The “sham” manipulation mimicked a new technique called “biodynamic osteopathy in the cranial field.” The sham practitioner sabotaged her own concentration and mental healing intention by silently reciting “backwards serial sevens” while she applied light manual contact to the patient’s head.

Subjects receiving OMT indeed reported feeling cannabi-mimetic effects (more creativity, less coherence, for example) and their serum anandamide levels increased 168% over pre-treatment levels. Subjects receiving sham manipulation reported no changes in the questionnaire and there was no change in their serum anandamide levels.

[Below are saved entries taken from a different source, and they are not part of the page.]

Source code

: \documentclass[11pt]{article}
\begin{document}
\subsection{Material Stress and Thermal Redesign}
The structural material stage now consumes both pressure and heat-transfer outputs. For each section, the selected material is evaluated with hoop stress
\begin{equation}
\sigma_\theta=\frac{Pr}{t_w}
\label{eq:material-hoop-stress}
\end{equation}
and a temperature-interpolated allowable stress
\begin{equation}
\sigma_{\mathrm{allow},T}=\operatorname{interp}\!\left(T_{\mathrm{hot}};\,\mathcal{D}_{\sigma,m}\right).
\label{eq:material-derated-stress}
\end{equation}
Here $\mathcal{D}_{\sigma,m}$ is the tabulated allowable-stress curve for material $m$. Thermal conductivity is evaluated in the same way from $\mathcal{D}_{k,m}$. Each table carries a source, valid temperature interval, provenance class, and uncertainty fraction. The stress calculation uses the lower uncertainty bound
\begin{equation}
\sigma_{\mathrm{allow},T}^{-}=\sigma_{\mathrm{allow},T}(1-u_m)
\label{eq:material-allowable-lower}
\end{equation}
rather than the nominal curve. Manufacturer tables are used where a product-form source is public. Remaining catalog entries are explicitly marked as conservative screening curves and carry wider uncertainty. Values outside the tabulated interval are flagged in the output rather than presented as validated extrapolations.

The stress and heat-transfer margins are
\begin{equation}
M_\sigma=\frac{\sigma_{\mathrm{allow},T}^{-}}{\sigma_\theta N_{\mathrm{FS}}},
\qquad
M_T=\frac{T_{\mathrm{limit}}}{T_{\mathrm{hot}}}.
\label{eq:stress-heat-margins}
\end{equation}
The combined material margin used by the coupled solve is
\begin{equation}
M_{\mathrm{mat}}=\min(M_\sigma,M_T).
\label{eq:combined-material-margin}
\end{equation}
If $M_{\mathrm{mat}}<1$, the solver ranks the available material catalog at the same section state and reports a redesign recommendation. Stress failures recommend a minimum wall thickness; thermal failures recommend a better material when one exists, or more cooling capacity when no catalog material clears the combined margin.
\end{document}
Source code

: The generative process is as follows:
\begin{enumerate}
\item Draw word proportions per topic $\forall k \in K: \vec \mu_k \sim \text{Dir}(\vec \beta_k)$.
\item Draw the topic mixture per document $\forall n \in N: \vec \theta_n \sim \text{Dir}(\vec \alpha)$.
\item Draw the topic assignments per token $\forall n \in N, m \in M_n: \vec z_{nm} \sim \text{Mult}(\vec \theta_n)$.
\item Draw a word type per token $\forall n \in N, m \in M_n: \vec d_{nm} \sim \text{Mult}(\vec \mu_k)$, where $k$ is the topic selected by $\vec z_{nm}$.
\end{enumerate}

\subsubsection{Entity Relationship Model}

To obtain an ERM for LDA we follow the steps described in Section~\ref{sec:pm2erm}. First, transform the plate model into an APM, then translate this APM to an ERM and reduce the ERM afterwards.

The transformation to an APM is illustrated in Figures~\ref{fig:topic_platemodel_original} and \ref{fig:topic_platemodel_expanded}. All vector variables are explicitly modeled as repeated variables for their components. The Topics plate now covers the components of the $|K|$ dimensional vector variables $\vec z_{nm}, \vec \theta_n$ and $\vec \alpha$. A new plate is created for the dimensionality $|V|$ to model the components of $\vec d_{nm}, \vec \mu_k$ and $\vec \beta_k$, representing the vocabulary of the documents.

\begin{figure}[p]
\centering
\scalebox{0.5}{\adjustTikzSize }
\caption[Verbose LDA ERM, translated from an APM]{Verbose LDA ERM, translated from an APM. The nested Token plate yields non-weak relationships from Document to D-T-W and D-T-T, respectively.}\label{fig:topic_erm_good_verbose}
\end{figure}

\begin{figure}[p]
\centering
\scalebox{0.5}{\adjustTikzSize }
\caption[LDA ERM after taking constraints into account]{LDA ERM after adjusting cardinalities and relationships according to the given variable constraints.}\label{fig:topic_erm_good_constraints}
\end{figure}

McPartland et al noted that patients receiving OMT often experience an improved sense of well-being, sedation and euphoria —effects similar to those brought on by cannabis consumption. Previous studies indicated these psychotropic effects are not elicited by endorphins (as once had been assumed).

A recent study by Andrea Giuffrida, who contributed to the OMT study, showed that “runner’s high” correlated with elevated anandamide and not endorphins. Patients receiving chiropractic, massage, acupuncture, and energy healing also experience parallel psychotropic effects. The authors conclude that the endocannabinoid system may be mediating a widespread but heretofore unrecognized therapeutic phenomenon.